--- AVAILABLE RECORDS Enclosed Below ---

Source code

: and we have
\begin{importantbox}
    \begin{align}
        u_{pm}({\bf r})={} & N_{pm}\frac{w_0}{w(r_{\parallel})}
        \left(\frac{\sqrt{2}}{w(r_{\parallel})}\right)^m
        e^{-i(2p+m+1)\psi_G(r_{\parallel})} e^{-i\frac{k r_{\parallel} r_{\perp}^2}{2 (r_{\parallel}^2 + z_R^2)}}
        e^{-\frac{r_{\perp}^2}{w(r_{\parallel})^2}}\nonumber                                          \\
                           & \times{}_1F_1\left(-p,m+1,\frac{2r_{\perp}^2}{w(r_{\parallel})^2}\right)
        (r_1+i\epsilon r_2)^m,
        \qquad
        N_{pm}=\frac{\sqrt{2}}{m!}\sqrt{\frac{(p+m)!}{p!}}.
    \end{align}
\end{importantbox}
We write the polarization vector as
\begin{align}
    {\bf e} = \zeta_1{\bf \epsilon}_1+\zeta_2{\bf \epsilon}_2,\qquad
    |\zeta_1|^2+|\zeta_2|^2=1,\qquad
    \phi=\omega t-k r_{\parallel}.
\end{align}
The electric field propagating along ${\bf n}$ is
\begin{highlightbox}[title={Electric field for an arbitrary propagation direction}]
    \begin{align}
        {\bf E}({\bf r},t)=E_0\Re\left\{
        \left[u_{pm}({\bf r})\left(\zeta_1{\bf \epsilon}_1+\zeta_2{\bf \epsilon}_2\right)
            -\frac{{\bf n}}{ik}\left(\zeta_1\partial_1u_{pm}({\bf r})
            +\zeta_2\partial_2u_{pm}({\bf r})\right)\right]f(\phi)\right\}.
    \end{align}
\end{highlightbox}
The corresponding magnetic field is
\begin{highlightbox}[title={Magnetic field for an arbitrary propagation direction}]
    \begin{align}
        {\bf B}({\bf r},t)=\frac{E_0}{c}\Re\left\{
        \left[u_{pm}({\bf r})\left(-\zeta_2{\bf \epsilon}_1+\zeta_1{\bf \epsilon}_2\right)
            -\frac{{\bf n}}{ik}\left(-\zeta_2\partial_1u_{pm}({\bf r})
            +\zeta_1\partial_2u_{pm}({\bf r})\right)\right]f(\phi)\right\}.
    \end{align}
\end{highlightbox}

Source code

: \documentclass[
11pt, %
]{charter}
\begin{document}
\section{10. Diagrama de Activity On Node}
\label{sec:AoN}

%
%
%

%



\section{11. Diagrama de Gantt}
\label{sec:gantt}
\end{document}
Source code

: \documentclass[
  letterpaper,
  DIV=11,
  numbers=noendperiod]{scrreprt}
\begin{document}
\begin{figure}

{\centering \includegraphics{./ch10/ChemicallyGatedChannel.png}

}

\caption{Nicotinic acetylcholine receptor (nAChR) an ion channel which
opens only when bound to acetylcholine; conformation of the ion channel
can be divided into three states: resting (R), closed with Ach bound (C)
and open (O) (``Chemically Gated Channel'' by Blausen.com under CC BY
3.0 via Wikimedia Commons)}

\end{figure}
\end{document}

--- End of Enclosed AVAILABLE RECORDS ---

**WHAT IS NEEDED**
Above are several records. Count the lines among them that contain "begin" and give only the total.

**ANSWER BOX**
10